Les travailleurs de la construction organisent une action non officielle sur le salaire
Les travailleurs se battent à Hinkley Point C dans la raffinerie de pétrole Somerset et Stanlow dans le nord-ouest de l’Angleterre
Les travailleurs de base de la construction se livrent des batailles importantes sur de grands projets cet été.
Les travailleurs du chantier de construction de la centrale nucléaire de Hinkley Point C dans le Somerset se battent pour gagner des batailles clés alors que les patrons se préparent à faire venir des milliers de travailleurs supplémentaires.
« C’est une affaire de base, ce ne sont pas les syndicats qui poussent pour cela », a déclaré un employé de Hinkley à Socialist Worker.
La semaine dernière, environ 125 mécaniciens et électriciens ont débrayé après que les patrons aient tenté de réduire leurs indemnités de déplacement. Ils sont employés par MEH Alliance, un grand partenariat patronal entre Altrad, Balfour Beatty Bailey, Cavendish Nuclear et Doosan Babcock. Le débrayage a remporté la restauration de l’argent.
Puis ce mercredi, environ 350 échafaudeurs ont arrêté le travail parce que les employeurs voulaient changer leurs horaires de travail. Ils travaillent pour Bylor, une joint-venture entre l’entreprise française Bouygues Travaux Publics (TP) et Laing O’Rourke.

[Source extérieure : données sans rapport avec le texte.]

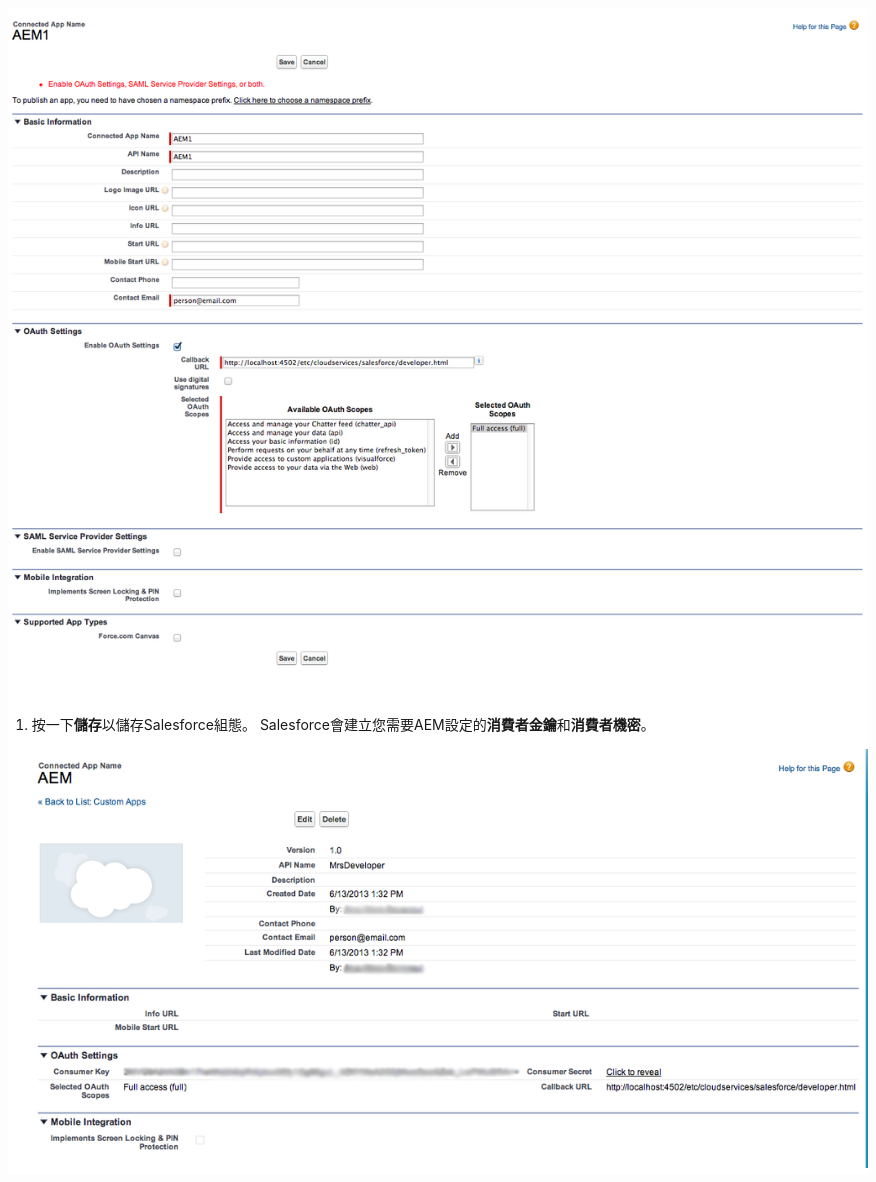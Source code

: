    ![chlimage_1-72](assets/chlimage_1-72.png)

1. 按一下&#x200B;**儲存**&#x200B;以儲存Salesforce組態。 Salesforce會建立您需要AEM設定的&#x200B;**消費者金鑰**&#x200B;和&#x200B;**消費者機密**。

   ![chlimage_1-73](assets/chlimage_1-73.png)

Il a un contrat de 2,8 milliards de livres sterling pour la construction des bâtiments qui abriteront les deux réacteurs nucléaires.
« Les échafaudeurs s’arrêtent tous les mercredis jusqu’à ce qu’ils gagnent », a déclaré l’ouvrier. « C’est déjà un très grand chantier avec plus de 5 000 personnes qui y travaillent. Mais il est sur le point de devenir beaucoup plus gros avec des milliers d’autres qui arriveront bientôt.

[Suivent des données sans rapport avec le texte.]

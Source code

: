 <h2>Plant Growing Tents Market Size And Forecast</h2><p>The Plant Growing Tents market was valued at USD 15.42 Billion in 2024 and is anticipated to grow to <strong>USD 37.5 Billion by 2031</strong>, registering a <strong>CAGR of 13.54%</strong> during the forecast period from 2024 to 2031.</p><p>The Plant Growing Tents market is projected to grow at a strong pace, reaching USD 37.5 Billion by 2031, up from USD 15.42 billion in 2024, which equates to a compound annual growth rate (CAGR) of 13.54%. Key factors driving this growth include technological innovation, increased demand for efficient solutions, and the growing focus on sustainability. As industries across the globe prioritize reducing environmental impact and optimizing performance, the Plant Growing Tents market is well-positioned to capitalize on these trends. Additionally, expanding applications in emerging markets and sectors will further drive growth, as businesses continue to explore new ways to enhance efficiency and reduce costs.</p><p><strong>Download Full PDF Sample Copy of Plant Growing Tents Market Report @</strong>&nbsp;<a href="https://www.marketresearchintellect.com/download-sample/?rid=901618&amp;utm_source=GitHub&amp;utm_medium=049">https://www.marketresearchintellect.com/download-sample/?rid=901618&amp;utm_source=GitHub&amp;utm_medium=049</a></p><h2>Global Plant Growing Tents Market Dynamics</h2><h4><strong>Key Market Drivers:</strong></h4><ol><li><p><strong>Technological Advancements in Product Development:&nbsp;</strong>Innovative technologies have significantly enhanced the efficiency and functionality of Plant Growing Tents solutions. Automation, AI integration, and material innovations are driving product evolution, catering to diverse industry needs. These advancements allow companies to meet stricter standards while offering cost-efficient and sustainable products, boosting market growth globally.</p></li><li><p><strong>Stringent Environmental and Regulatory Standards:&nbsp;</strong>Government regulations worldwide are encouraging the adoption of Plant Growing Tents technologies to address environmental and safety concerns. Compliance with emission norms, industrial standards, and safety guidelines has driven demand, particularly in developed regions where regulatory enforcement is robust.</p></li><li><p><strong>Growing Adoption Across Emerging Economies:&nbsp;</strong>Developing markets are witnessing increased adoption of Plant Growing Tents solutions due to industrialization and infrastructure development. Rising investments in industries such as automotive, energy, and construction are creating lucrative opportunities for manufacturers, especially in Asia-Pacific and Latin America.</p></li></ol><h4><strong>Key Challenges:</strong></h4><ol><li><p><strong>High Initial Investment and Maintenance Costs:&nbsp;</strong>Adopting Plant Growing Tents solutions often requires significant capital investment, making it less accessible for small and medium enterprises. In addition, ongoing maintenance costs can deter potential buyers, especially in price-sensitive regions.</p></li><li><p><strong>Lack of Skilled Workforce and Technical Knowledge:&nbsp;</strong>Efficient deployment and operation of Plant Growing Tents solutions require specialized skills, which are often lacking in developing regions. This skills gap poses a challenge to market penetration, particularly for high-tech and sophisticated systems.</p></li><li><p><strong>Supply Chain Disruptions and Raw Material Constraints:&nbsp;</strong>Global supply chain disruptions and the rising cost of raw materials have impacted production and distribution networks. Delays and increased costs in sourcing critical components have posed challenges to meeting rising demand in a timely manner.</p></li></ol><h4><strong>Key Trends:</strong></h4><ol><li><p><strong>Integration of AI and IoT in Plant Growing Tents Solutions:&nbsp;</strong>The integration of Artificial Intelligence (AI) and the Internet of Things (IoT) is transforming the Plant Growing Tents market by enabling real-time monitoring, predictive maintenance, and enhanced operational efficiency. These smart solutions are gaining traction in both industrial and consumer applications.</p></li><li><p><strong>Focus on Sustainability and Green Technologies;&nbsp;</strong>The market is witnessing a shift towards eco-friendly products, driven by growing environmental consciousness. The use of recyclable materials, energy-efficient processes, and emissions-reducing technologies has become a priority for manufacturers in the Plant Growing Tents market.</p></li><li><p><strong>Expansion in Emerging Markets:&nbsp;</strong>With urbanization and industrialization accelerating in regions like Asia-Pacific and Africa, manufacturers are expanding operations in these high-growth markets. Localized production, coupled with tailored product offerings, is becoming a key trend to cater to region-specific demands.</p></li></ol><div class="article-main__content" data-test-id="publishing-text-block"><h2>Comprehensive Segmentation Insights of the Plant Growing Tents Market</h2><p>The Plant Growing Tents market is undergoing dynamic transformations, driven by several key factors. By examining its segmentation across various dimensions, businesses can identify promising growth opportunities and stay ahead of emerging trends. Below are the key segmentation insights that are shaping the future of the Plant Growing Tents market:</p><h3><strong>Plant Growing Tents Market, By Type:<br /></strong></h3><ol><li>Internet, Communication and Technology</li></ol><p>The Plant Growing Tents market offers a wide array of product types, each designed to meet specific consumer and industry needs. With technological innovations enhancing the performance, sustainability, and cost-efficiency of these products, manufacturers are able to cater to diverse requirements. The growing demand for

«Les employeurs manœuvrent donc pour obtenir ces personnes au moindre coût. Nous devons tenir la ligne et les travailleurs sont prêts à se battre.
« Nous devrions être en position de force. Il n’est pas facile pour ces entreprises de recruter des travailleurs qualifiés. Ils sont déjà en dessous du nombre d’échafaudeurs dont ils ont besoin et en veulent plus. Nous n’avons donc pas besoin d’accepter moins que ce que nous avons maintenant. Nous pouvons gagner. »

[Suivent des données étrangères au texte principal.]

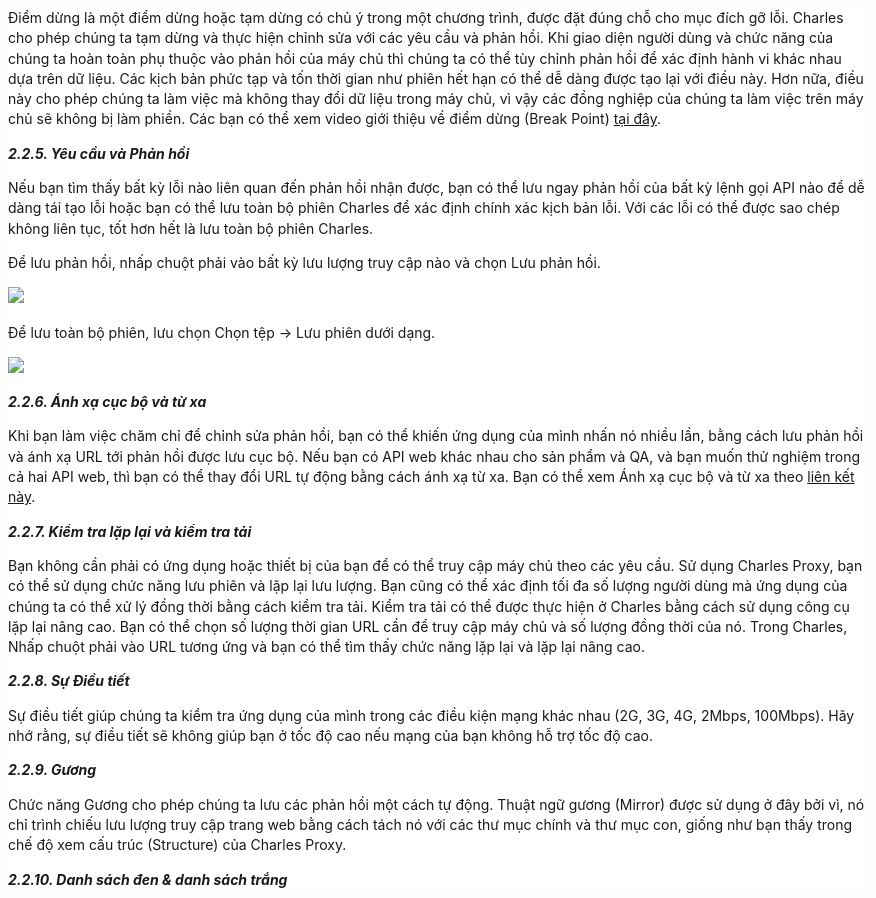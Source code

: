 Điểm dừng là một điểm dừng hoặc tạm dừng có chủ ý trong một chương trình, được đặt đúng chỗ cho mục đích gỡ lỗi. Charles cho phép chúng ta tạm dừng và thực hiện chỉnh sửa với các yêu cầu và phản hồi. Khi giao diện người dùng và chức năng của chúng ta hoàn toàn phụ thuộc vào phản hồi của máy chủ thì chúng ta có thể tùy chỉnh phản hồi để xác định hành vi khác nhau dựa trên dữ liệu. Các kịch bản phức tạp và tốn thời gian như phiên hết hạn có thể dễ dàng được tạo lại với điều này. Hơn nữa, điều này cho phép chúng ta làm việc mà không thay đổi dữ liệu trong máy chủ, vì vậy các đồng nghiệp của chúng ta làm việc trên máy chủ sẽ không bị làm phiền. Các bạn có thể xem video giới thiệu về điểm dừng (Break Point) [tại đây](https://www.youtube.com/watch?v=GIm3JTt7G-k&feature=youtu.be).

***2.2.5. Yêu cầu và Phản hồi***

Nếu bạn tìm thấy bất kỳ lỗi nào liên quan đến phản hồi nhận được, bạn có thể lưu ngay phản hồi của bất kỳ lệnh gọi API nào để dễ dàng tái tạo lỗi hoặc bạn có thể lưu toàn bộ phiên Charles để xác định chính xác kịch bản lỗi. Với các lỗi có thể được sao chép không liên tục, tốt hơn hết là lưu toàn bộ phiên Charles.

Để lưu phản hồi, nhấp chuột phải vào bất kỳ lưu lượng truy cập nào và chọn Lưu phản hồi.
	 
![](https://images.viblo.asia/d9a0a54f-f1b5-48b1-8c96-9e47d492a020.png)
     
Để lưu toàn bộ phiên, lưu chọn Chọn tệp -> Lưu phiên dưới dạng.
 
![](https://images.viblo.asia/5e8040b6-68c3-4756-bd87-1d5ad7d8c5aa.png)

***2.2.6. Ánh xạ cục bộ và từ xa***

Khi bạn làm việc chăm chỉ để chỉnh sửa phản hồi, bạn có thể khiến ứng dụng của mình nhấn nó nhiều lần, bằng cách lưu phản hồi và ánh xạ URL tới phản hồi được lưu cục bộ. Nếu bạn có API web khác nhau cho sản phẩm và QA, và bạn muốn thử nghiệm trong cả hai API web, thì bạn có thể thay đổi URL tự động bằng cách ánh xạ từ xa. Bạn có thể xem Ánh xạ cục bộ và từ xa theo [liên kết này](https://www.youtube.com/watch?v=HKfVAXMjw_8&feature=youtu.be).

***2.2.7. Kiểm tra lặp lại và kiểm tra tải***

Bạn không cần phải có ứng dụng hoặc thiết bị của bạn để có thể truy cập máy chủ theo các yêu cầu. Sử dụng Charles Proxy, bạn có thể sử dụng chức năng lưu phiên và lặp lại lưu lượng. Bạn cũng có thể xác định tối đa số lượng người dùng mà ứng dụng của chúng ta có thể xử lý đồng thời bằng cách kiểm tra tải. Kiểm tra tải có thể được thực hiện ở Charles bằng cách sử dụng công cụ lặp lại nâng cao. Bạn có thể chọn số lượng thời gian URL cần để truy cập máy chủ và số lượng đồng thời của nó. Trong Charles, Nhấp chuột phải vào URL tương ứng và bạn có thể tìm thấy chức năng lặp lại và lặp lại nâng cao.

***2.2.8. Sự Điều tiết***

Sự điều tiết giúp chúng ta kiểm tra ứng dụng của mình trong các điều kiện mạng khác nhau (2G, 3G, 4G, 2Mbps, 100Mbps). Hãy nhớ rằng, sự điều tiết sẽ không giúp bạn ở tốc độ cao nếu mạng của bạn không hỗ trợ tốc độ cao.

***2.2.9. Gương***

Chức năng Gương cho phép chúng ta lưu các phản hồi một cách tự động. Thuật ngữ gương (Mirror) được sử dụng ở đây bởi vì, nó chỉ trình chiếu lưu lượng truy cập trang web bằng cách tách nó với các thư mục chính và thư mục con, giống như bạn thấy trong chế độ xem cấu trúc (Structure) của Charles Proxy.

***2.2.10. Danh sách đen & danh sách trắng***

Pendant ce temps, les travailleurs de la raffinerie de pétrole de Stanlow à Ellesmere Port, dans le nord-ouest de l’Angleterre, se sont «enfermés» pour imposer une prime qu’ils ont gagnée le mois dernier. Cela signifie qu’au lieu d’aller au travail, les travailleurs restent dans leur aire de repos.
La menace d’une grève par quelque 450 travailleurs a vu la prime pour le travail passer de 80 pence de l’heure à 2,37 £ de l’heure. Les travailleurs comprennent des échafaudeurs, des électriciens, des retardataires, des grutiers, des soudeurs, des tuyauteurs, des gréeurs et des monteurs d’acier pour un large éventail d’entrepreneurs en construction sur le site d’exécution d’Essar.
Mais mercredi, le nouveau taux n’avait pas été payé, et les travailleurs ont donc refusé de travailler jusqu’à ce qu’il le soit. Un travailleur sur place a déclaré à Socialist Worker: «Après que les gars de l’équipe de jour se soient installés, nous, de l’équipe de nuit, avons emboîté le pas par solidarité.
« Les responsables syndicaux nous ont dit que le paiement des primes avait été résolu. Mais les patrons avaient déjà renié un accord une fois, donc jusqu’à ce que nous l’ayons par écrit, nous n’allions pas revenir en arrière.
« Jeudi matin, il a été confirmé que nous obtenions le taux de bonus convenu et que les gens seraient payés pour le temps passé en cabine. »
Les conflits montrent à la fois le potentiel des travailleurs de base à s’organiser et à gagner dans la construction.